Goal of the exercise:
The word to look for is "onSuccess". Report every line of the entries below that has it.

<<<<

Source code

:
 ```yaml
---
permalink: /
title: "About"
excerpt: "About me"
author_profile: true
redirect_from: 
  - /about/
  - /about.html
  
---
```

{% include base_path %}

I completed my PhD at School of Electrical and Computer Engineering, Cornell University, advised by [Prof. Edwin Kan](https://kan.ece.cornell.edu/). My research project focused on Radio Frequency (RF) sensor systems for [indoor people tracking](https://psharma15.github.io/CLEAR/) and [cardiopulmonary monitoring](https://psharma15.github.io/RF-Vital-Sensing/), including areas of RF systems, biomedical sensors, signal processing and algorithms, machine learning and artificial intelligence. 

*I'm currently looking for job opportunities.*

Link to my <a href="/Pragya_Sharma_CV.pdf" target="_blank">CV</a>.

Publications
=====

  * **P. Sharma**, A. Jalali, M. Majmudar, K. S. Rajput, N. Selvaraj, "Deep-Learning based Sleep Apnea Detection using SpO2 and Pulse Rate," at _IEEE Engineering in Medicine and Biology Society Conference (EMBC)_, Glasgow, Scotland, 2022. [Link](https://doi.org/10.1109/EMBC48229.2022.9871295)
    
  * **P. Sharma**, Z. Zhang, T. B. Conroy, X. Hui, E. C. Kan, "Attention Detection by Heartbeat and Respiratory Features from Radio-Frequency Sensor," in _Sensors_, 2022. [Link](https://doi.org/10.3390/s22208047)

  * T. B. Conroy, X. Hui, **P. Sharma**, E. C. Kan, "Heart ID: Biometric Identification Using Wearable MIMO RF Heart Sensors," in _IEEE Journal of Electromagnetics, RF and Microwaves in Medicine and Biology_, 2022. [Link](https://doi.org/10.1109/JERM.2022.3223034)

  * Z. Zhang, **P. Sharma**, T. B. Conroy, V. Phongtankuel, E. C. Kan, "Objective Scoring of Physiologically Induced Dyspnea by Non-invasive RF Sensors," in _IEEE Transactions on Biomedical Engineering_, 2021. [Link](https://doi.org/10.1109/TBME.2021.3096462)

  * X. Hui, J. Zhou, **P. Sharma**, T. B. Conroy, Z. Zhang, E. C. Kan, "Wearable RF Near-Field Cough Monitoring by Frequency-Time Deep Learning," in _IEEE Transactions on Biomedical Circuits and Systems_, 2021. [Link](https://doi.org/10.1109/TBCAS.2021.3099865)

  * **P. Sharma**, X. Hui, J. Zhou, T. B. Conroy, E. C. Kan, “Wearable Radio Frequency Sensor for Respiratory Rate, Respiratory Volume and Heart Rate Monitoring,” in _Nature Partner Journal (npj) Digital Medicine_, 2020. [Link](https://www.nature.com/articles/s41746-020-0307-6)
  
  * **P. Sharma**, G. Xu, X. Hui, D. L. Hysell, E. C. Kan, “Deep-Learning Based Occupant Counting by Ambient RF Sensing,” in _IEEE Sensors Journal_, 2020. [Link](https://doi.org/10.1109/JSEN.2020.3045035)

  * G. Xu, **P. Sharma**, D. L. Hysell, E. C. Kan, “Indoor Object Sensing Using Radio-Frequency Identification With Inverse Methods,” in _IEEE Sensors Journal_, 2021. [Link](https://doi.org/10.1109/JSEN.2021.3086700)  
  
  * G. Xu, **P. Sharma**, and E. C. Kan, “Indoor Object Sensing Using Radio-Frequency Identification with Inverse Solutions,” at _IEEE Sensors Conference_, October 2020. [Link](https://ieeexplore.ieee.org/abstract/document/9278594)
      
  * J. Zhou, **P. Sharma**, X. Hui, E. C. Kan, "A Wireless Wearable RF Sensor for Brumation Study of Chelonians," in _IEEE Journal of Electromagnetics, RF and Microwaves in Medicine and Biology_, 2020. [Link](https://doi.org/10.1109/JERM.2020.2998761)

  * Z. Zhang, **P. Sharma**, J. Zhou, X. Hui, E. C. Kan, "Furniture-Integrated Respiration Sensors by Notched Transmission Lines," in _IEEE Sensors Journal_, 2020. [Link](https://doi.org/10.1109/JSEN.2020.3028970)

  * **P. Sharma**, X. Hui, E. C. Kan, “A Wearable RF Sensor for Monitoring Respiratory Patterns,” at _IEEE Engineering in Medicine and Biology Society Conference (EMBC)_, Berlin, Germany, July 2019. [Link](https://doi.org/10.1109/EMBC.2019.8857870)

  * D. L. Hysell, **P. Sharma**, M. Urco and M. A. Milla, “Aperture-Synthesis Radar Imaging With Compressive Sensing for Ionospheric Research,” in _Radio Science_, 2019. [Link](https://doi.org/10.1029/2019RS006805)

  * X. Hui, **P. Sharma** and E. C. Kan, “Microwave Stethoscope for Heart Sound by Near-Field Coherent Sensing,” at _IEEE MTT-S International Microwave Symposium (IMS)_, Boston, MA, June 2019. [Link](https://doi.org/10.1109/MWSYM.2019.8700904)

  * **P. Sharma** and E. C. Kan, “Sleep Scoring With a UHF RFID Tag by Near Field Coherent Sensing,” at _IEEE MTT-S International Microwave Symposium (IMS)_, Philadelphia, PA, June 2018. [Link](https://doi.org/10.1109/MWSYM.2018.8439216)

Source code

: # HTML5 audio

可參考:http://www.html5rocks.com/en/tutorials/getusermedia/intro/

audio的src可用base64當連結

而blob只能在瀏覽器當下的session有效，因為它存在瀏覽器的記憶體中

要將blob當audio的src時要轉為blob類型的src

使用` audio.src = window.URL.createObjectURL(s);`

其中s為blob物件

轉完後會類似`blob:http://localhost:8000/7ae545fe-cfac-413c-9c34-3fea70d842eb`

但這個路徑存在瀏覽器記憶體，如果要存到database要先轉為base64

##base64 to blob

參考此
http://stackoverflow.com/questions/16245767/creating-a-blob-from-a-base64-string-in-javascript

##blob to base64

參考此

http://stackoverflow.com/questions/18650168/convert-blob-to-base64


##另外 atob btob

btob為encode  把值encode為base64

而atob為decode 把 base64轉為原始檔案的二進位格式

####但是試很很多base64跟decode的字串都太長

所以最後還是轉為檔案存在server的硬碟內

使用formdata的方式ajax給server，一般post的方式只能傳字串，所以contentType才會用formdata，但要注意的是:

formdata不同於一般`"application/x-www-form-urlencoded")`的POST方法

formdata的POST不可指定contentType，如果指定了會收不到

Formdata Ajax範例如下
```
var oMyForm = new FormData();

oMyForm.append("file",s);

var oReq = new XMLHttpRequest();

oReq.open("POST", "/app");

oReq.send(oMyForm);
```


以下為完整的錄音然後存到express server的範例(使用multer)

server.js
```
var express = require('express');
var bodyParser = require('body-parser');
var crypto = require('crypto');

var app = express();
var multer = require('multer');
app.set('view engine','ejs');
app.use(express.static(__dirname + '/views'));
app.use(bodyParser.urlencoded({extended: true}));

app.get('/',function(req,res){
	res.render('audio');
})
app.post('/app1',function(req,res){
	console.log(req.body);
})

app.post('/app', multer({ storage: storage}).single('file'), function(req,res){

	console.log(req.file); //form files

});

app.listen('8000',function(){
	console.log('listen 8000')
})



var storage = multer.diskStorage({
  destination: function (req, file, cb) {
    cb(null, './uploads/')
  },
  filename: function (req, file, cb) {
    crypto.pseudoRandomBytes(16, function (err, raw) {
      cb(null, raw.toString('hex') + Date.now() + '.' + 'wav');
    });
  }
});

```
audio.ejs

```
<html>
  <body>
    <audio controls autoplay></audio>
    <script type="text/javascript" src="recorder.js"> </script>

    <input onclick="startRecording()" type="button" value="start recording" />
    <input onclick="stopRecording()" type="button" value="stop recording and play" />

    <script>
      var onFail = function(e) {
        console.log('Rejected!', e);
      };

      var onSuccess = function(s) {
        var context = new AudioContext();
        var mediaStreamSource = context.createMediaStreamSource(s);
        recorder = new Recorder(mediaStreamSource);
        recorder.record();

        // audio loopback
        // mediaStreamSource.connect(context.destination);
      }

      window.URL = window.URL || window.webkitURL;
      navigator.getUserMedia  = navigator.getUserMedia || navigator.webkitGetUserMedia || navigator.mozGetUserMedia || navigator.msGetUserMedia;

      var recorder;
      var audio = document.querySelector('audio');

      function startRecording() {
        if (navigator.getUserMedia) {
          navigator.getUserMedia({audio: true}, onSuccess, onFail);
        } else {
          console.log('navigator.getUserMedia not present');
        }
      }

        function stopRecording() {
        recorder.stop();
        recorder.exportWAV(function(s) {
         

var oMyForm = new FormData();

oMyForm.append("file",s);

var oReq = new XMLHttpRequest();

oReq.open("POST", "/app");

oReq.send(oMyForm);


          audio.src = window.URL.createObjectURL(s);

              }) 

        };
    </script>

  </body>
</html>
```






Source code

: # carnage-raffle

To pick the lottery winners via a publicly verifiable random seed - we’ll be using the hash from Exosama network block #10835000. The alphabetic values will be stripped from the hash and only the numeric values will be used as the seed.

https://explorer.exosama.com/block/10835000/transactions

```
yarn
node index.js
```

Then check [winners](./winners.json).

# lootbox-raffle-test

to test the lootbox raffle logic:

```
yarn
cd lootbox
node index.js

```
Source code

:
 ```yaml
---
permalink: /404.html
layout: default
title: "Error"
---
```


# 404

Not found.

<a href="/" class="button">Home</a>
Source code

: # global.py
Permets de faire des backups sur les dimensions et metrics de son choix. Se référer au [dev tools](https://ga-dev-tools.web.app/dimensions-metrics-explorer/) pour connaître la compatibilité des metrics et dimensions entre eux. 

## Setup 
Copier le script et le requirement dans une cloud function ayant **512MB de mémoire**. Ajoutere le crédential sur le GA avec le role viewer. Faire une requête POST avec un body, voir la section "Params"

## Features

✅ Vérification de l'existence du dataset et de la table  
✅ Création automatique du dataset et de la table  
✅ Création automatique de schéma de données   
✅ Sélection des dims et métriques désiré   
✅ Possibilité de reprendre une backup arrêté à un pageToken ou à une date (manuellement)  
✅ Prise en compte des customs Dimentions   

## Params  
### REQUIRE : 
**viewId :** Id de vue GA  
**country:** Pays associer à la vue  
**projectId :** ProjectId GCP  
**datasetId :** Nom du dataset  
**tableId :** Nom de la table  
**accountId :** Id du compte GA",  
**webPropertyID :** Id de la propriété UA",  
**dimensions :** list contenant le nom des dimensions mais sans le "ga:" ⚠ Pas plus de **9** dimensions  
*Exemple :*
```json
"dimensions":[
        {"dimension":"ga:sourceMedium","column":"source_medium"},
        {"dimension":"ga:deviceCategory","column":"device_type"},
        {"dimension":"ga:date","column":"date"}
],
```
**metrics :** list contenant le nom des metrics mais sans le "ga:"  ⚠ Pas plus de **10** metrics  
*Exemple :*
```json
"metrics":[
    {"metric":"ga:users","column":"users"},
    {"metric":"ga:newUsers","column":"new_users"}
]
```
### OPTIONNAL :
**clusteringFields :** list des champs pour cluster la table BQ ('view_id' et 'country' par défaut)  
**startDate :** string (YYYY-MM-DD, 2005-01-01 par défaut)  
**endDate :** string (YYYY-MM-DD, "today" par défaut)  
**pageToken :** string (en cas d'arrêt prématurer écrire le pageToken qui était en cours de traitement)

>>>>

Your solution:
      var onSuccess = function(s) {
          navigator.getUserMedia({audio: true}, onSuccess, onFail);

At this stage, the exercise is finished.